Source data -

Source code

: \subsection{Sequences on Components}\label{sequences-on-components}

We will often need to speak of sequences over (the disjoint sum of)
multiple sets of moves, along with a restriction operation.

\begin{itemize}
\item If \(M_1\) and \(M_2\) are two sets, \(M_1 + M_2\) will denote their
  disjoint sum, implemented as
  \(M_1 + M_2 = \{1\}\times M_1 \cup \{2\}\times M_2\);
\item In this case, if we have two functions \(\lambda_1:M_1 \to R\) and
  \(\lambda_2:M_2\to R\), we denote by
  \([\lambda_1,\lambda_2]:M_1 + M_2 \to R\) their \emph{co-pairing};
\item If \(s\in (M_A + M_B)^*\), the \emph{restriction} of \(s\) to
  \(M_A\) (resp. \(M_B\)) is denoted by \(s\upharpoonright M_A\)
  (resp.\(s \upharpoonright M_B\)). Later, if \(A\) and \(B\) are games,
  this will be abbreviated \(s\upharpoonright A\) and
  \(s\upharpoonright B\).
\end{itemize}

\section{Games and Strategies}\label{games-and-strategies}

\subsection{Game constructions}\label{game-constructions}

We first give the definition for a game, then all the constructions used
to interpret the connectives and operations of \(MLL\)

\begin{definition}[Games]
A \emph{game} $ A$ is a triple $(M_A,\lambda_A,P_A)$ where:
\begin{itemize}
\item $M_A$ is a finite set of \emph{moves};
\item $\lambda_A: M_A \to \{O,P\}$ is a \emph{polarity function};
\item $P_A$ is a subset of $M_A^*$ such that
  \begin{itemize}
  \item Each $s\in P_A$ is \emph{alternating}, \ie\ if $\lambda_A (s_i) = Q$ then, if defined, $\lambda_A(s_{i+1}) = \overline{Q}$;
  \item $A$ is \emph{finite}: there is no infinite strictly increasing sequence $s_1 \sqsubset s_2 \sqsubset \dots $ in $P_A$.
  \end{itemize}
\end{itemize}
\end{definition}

==

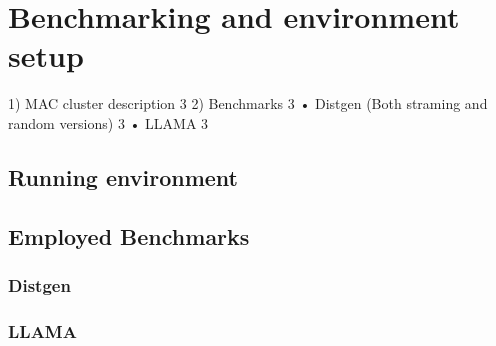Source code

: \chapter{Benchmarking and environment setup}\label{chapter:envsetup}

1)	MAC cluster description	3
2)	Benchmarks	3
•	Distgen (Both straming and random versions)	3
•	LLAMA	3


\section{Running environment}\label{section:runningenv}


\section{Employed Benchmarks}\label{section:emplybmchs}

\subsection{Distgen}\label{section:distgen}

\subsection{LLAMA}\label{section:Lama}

WHAT YOU NEED TO DO -
Go through the records. Copy each line where "emph" appears.

EXERCISE RESPONSE -
  \([\lambda_1,\lambda_2]:M_1 + M_2 \to R\) their \emph{co-pairing};
\item If \(s\in (M_A + M_B)^*\), the \emph{restriction} of \(s\) to
A \emph{game} $ A$ is a triple $(M_A,\lambda_A,P_A)$ where:
\item $M_A$ is a finite set of \emph{moves};
\item $\lambda_A: M_A \to \{O,P\}$ is a \emph{polarity function};
  \item Each $s\in P_A$ is \emph{alternating}, \ie\ if $\lambda_A (s_i) = Q$ then, if defined, $\lambda_A(s_{i+1}) = \overline{Q}$;
  \item $A$ is \emph{finite}: there is no infinite strictly increasing sequence $s_1 \sqsubset s_2 \sqsubset \dots $ in $P_A$.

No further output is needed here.